India is often referred to as country of farmers. Agriculture activity forms a vital part of Indian economy. For decades, while the Governments may have changed but the focus on benefitting this sector has remained steadfast.

One such form of unwavering support has been in the form of income-tax exemption[1] granted to this sector which has been there for decades.

Over a period of time, the way of undertaking agricultural activities has transitioned significantly. Modern techniques such as vertical farming have been introduced wherein agricultural produce is grown indoors in vertically stacked layers. Also, it is quite common for the landowners and farmers to have a collaborative arrangement for undertaking farming.

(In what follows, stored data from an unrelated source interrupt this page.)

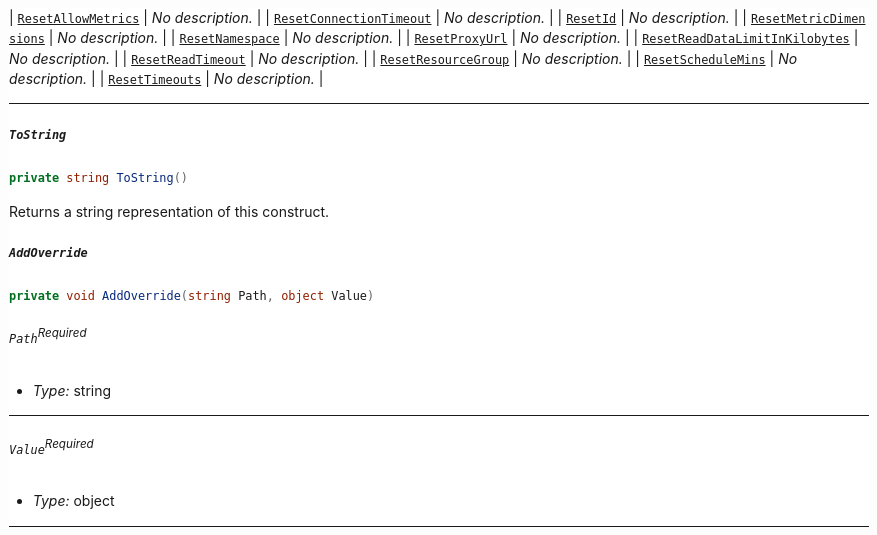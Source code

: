 | <code><a href="#rhizo-co-terraform-provider-oci.managementAgentManagementAgentDataSource.ManagementAgentManagementAgentDataSource.resetAllowMetrics">ResetAllowMetrics</a></code> | *No description.* |
| <code><a href="#rhizo-co-terraform-provider-oci.managementAgentManagementAgentDataSource.ManagementAgentManagementAgentDataSource.resetConnectionTimeout">ResetConnectionTimeout</a></code> | *No description.* |
| <code><a href="#rhizo-co-terraform-provider-oci.managementAgentManagementAgentDataSource.ManagementAgentManagementAgentDataSource.resetId">ResetId</a></code> | *No description.* |
| <code><a href="#rhizo-co-terraform-provider-oci.managementAgentManagementAgentDataSource.ManagementAgentManagementAgentDataSource.resetMetricDimensions">ResetMetricDimensions</a></code> | *No description.* |
| <code><a href="#rhizo-co-terraform-provider-oci.managementAgentManagementAgentDataSource.ManagementAgentManagementAgentDataSource.resetNamespace">ResetNamespace</a></code> | *No description.* |
| <code><a href="#rhizo-co-terraform-provider-oci.managementAgentManagementAgentDataSource.ManagementAgentManagementAgentDataSource.resetProxyUrl">ResetProxyUrl</a></code> | *No description.* |
| <code><a href="#rhizo-co-terraform-provider-oci.managementAgentManagementAgentDataSource.ManagementAgentManagementAgentDataSource.resetReadDataLimitInKilobytes">ResetReadDataLimitInKilobytes</a></code> | *No description.* |
| <code><a href="#rhizo-co-terraform-provider-oci.managementAgentManagementAgentDataSource.ManagementAgentManagementAgentDataSource.resetReadTimeout">ResetReadTimeout</a></code> | *No description.* |
| <code><a href="#rhizo-co-terraform-provider-oci.managementAgentManagementAgentDataSource.ManagementAgentManagementAgentDataSource.resetResourceGroup">ResetResourceGroup</a></code> | *No description.* |
| <code><a href="#rhizo-co-terraform-provider-oci.managementAgentManagementAgentDataSource.ManagementAgentManagementAgentDataSource.resetScheduleMins">ResetScheduleMins</a></code> | *No description.* |
| <code><a href="#rhizo-co-terraform-provider-oci.managementAgentManagementAgentDataSource.ManagementAgentManagementAgentDataSource.resetTimeouts">ResetTimeouts</a></code> | *No description.* |

---

##### `ToString` <a name="ToString" id="rhizo-co-terraform-provider-oci.managementAgentManagementAgentDataSource.ManagementAgentManagementAgentDataSource.toString"></a>

```csharp
private string ToString()
```

Returns a string representation of this construct.

##### `AddOverride` <a name="AddOverride" id="rhizo-co-terraform-provider-oci.managementAgentManagementAgentDataSource.ManagementAgentManagementAgentDataSource.addOverride"></a>

```csharp
private void AddOverride(string Path, object Value)
```

###### `Path`<sup>Required</sup> <a name="Path" id="rhizo-co-terraform-provider-oci.managementAgentManagementAgentDataSource.ManagementAgentManagementAgentDataSource.addOverride.parameter.path"></a>

- *Type:* string

---

###### `Value`<sup>Required</sup> <a name="Value" id="rhizo-co-terraform-provider-oci.managementAgentManagementAgentDataSource.ManagementAgentManagementAgentDataSource.addOverride.parameter.value"></a>

- *Type:* object

---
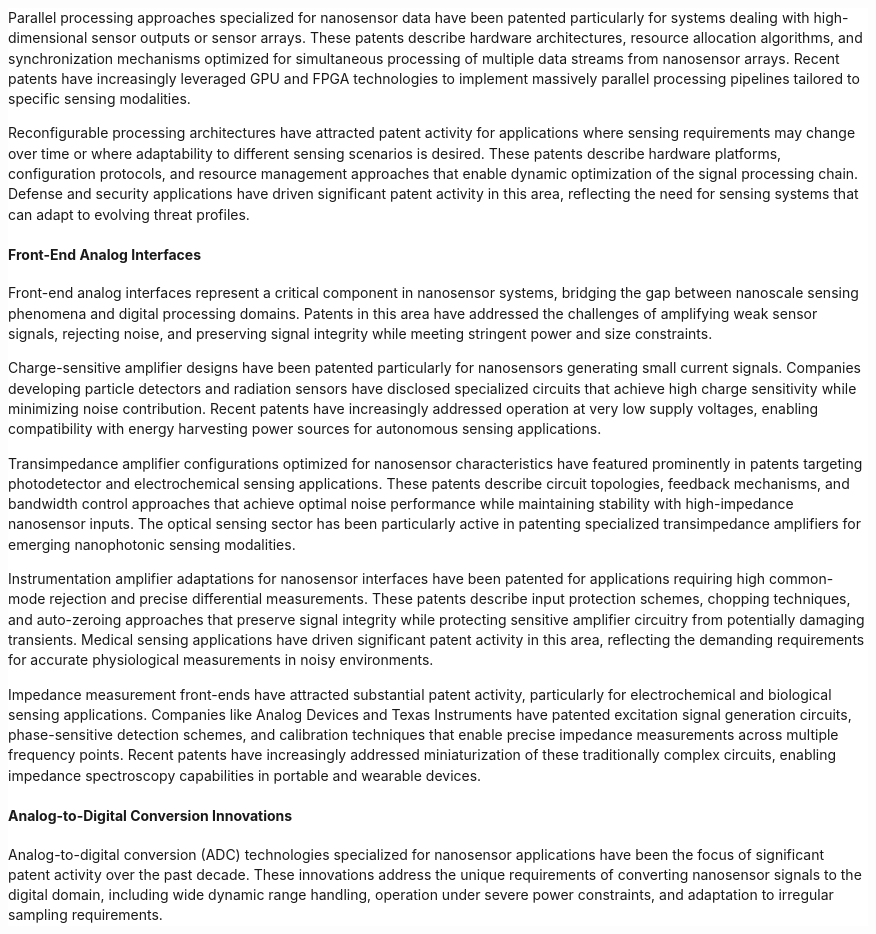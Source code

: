 Parallel processing approaches specialized for nanosensor data have been patented particularly for systems dealing with high-dimensional sensor outputs or sensor arrays. These patents describe hardware architectures, resource allocation algorithms, and synchronization mechanisms optimized for simultaneous processing of multiple data streams from nanosensor arrays. Recent patents have increasingly leveraged GPU and FPGA technologies to implement massively parallel processing pipelines tailored to specific sensing modalities.

Reconfigurable processing architectures have attracted patent activity for applications where sensing requirements may change over time or where adaptability to different sensing scenarios is desired. These patents describe hardware platforms, configuration protocols, and resource management approaches that enable dynamic optimization of the signal processing chain. Defense and security applications have driven significant patent activity in this area, reflecting the need for sensing systems that can adapt to evolving threat profiles.

#### Front-End Analog Interfaces

Front-end analog interfaces represent a critical component in nanosensor systems, bridging the gap between nanoscale sensing phenomena and digital processing domains. Patents in this area have addressed the challenges of amplifying weak sensor signals, rejecting noise, and preserving signal integrity while meeting stringent power and size constraints.

Charge-sensitive amplifier designs have been patented particularly for nanosensors generating small current signals. Companies developing particle detectors and radiation sensors have disclosed specialized circuits that achieve high charge sensitivity while minimizing noise contribution. Recent patents have increasingly addressed operation at very low supply voltages, enabling compatibility with energy harvesting power sources for autonomous sensing applications.

Transimpedance amplifier configurations optimized for nanosensor characteristics have featured prominently in patents targeting photodetector and electrochemical sensing applications. These patents describe circuit topologies, feedback mechanisms, and bandwidth control approaches that achieve optimal noise performance while maintaining stability with high-impedance nanosensor inputs. The optical sensing sector has been particularly active in patenting specialized transimpedance amplifiers for emerging nanophotonic sensing modalities.

Instrumentation amplifier adaptations for nanosensor interfaces have been patented for applications requiring high common-mode rejection and precise differential measurements. These patents describe input protection schemes, chopping techniques, and auto-zeroing approaches that preserve signal integrity while protecting sensitive amplifier circuitry from potentially damaging transients. Medical sensing applications have driven significant patent activity in this area, reflecting the demanding requirements for accurate physiological measurements in noisy environments.

Impedance measurement front-ends have attracted substantial patent activity, particularly for electrochemical and biological sensing applications. Companies like Analog Devices and Texas Instruments have patented excitation signal generation circuits, phase-sensitive detection schemes, and calibration techniques that enable precise impedance measurements across multiple frequency points. Recent patents have increasingly addressed miniaturization of these traditionally complex circuits, enabling impedance spectroscopy capabilities in portable and wearable devices.

#### Analog-to-Digital Conversion Innovations

Analog-to-digital conversion (ADC) technologies specialized for nanosensor applications have been the focus of significant patent activity over the past decade. These innovations address the unique requirements of converting nanosensor signals to the digital domain, including wide dynamic range handling, operation under severe power constraints, and adaptation to irregular sampling requirements.
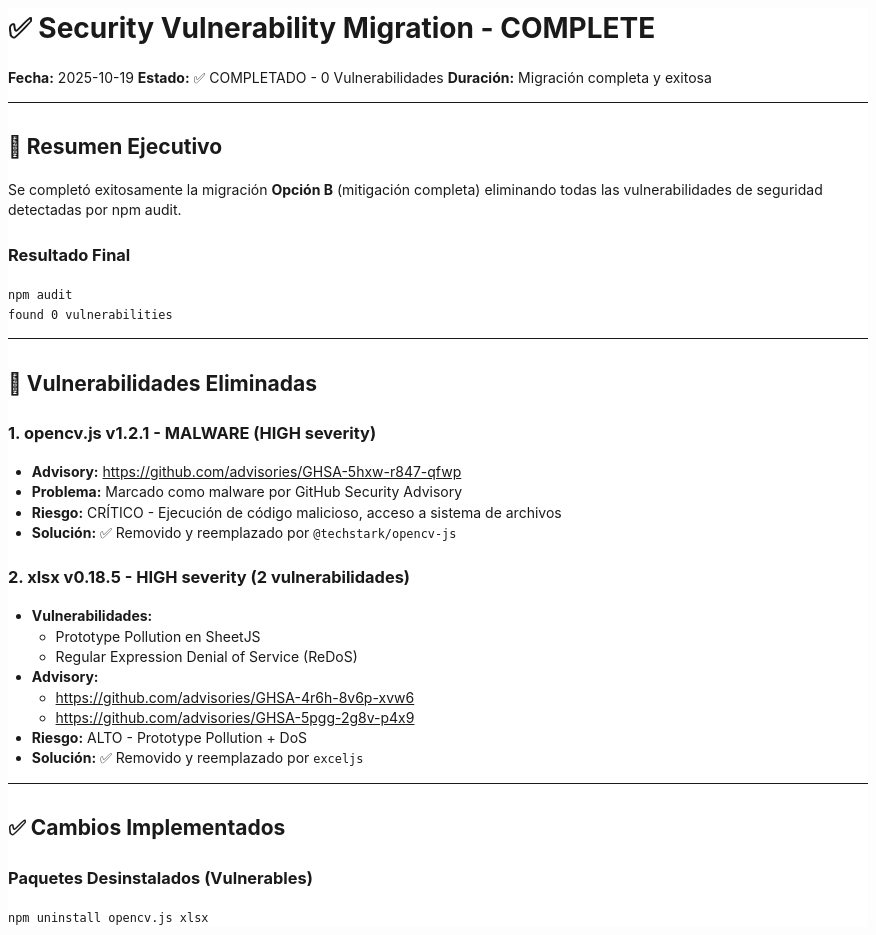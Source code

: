 # ✅ Security Vulnerability Migration - COMPLETE

**Fecha:** 2025-10-19
**Estado:** ✅ COMPLETADO - 0 Vulnerabilidades
**Duración:** Migración completa y exitosa

---

## 🎯 Resumen Ejecutivo

Se completó exitosamente la migración **Opción B** (mitigación completa) eliminando todas las vulnerabilidades de seguridad detectadas por npm audit.

### Resultado Final
```bash
npm audit
found 0 vulnerabilities
```

---

## 🔴 Vulnerabilidades Eliminadas

### 1. opencv.js v1.2.1 - **MALWARE** (HIGH severity)
- **Advisory:** https://github.com/advisories/GHSA-5hxw-r847-qfwp
- **Problema:** Marcado como malware por GitHub Security Advisory
- **Riesgo:** CRÍTICO - Ejecución de código malicioso, acceso a sistema de archivos
- **Solución:** ✅ Removido y reemplazado por `@techstark/opencv-js`

### 2. xlsx v0.18.5 - **HIGH severity** (2 vulnerabilidades)
- **Vulnerabilidades:**
  - Prototype Pollution en SheetJS
  - Regular Expression Denial of Service (ReDoS)
- **Advisory:**
  - https://github.com/advisories/GHSA-4r6h-8v6p-xvw6
  - https://github.com/advisories/GHSA-5pgg-2g8v-p4x9
- **Riesgo:** ALTO - Prototype Pollution + DoS
- **Solución:** ✅ Removido y reemplazado por `exceljs`

---

## ✅ Cambios Implementados

### Paquetes Desinstalados (Vulnerables)
```bash
npm uninstall opencv.js xlsx
```
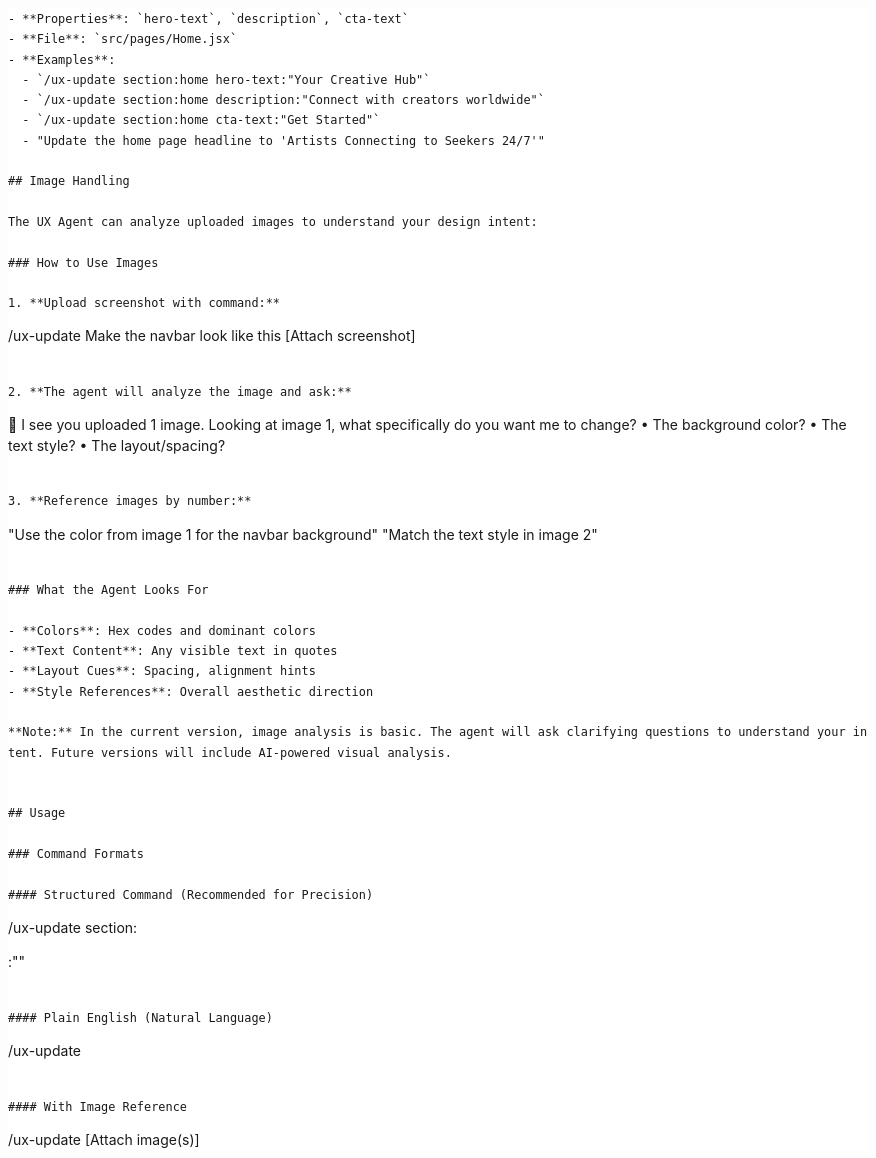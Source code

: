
 ```
- **Properties**: `hero-text`, `description`, `cta-text`
- **File**: `src/pages/Home.jsx`
- **Examples**:
  - `/ux-update section:home hero-text:"Your Creative Hub"`
  - `/ux-update section:home description:"Connect with creators worldwide"`
  - `/ux-update section:home cta-text:"Get Started"`
  - "Update the home page headline to 'Artists Connecting to Seekers 24/7'"

## Image Handling

The UX Agent can analyze uploaded images to understand your design intent:

### How to Use Images

1. **Upload screenshot with command:**
   ```
   /ux-update Make the navbar look like this
   [Attach screenshot]
   ```

2. **The agent will analyze the image and ask:**
   ```
   📸 I see you uploaded 1 image. 
   Looking at image 1, what specifically do you want me to change?
   • The background color?
   • The text style?
   • The layout/spacing?
   ```

3. **Reference images by number:**
   ```
   "Use the color from image 1 for the navbar background"
   "Match the text style in image 2"
   ```

### What the Agent Looks For

- **Colors**: Hex codes and dominant colors
- **Text Content**: Any visible text in quotes
- **Layout Cues**: Spacing, alignment hints
- **Style References**: Overall aesthetic direction

**Note:** In the current version, image analysis is basic. The agent will ask clarifying questions to understand your intent. Future versions will include AI-powered visual analysis.


## Usage

### Command Formats

#### Structured Command (Recommended for Precision)
```
/ux-update section:<section> <property>:"<value>"
```

#### Plain English (Natural Language)
```
/ux-update <description of what you want>
```

#### With Image Reference
```
/ux-update <description>
[Attach image(s)]
```
```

While agricultural operations have been modernised, the law for claiming income-tax exemption for agricultural operations has remained constant. The key question which arises in such a situation is how the age-old income-tax exemption apply to modern agriculture.

This article focuses on the various aspects of the textbook provisions and their implications on the modern agriculture and the take of Indian judiciary on the same.

What constitutes ‘land’ for agriculture: A fixed place with soil or any place with soil?

Under the Income-tax law, any income derived from ‘land’ by agriculture has been exempted. Also, any income derived from saplings or seedlings grown in a nursery has been deemed to be agricultural income.

In the traditional sense, land is construed as an immovable property where activities in the nature of tilling of soil, sowing of seeds and plantation activity can be undertaken. However, agriculture has moved far beyond its traditionally understood scope. Now, agriculture activities are being undertaken in factories, greenhouses and nurseries. The scope has expanded to customised produce with increased nutritional value.

The ITAT Hyderabad (Special Bench) in the case of Inventaa[2] gave a wider interpretation to the exemption provided under the law. The Tribunal observed that soil is part of land and when such soil is placed in trays, it does not cease to be land and when operations are carried out on this ‘soil’, it will qualify as agricultural activity carried upon the land itself. The Special Bench also held that the nature of produce cannot be restricted to exclude white button mushrooms. Any product raised on land/ soil by performing basic functions will qualify for exemption. Lastly, the Special Bench also affirmed the position that advancement of technology which allows taxpayers to grow produce in controlled environment will not negate their claim of exemption.

However, in a recent judgement, the Madras High Court in the case of British Agro Products India (Private) Limited[3] dealt with the question of what constitutes ‘land’ for the purpose of taxation of agricultural income under the Income-tax law. The High Court held that that white button mushrooms harvested in the controlled environment in a factory will not be eligible to tax exemptions. The Court held that the button mushrooms were not cultured in the land used for agriculture purposes and therefore, it is taxable under the IT Act.

The Court distinguished from the judgement of Special Bench on facts. The High Court stated the Special Bench of the Tribunal did not examine the issue from the point of view of definition of ‘agricultural income’ under Section 2(1A) of the Income-tax Act, 1961.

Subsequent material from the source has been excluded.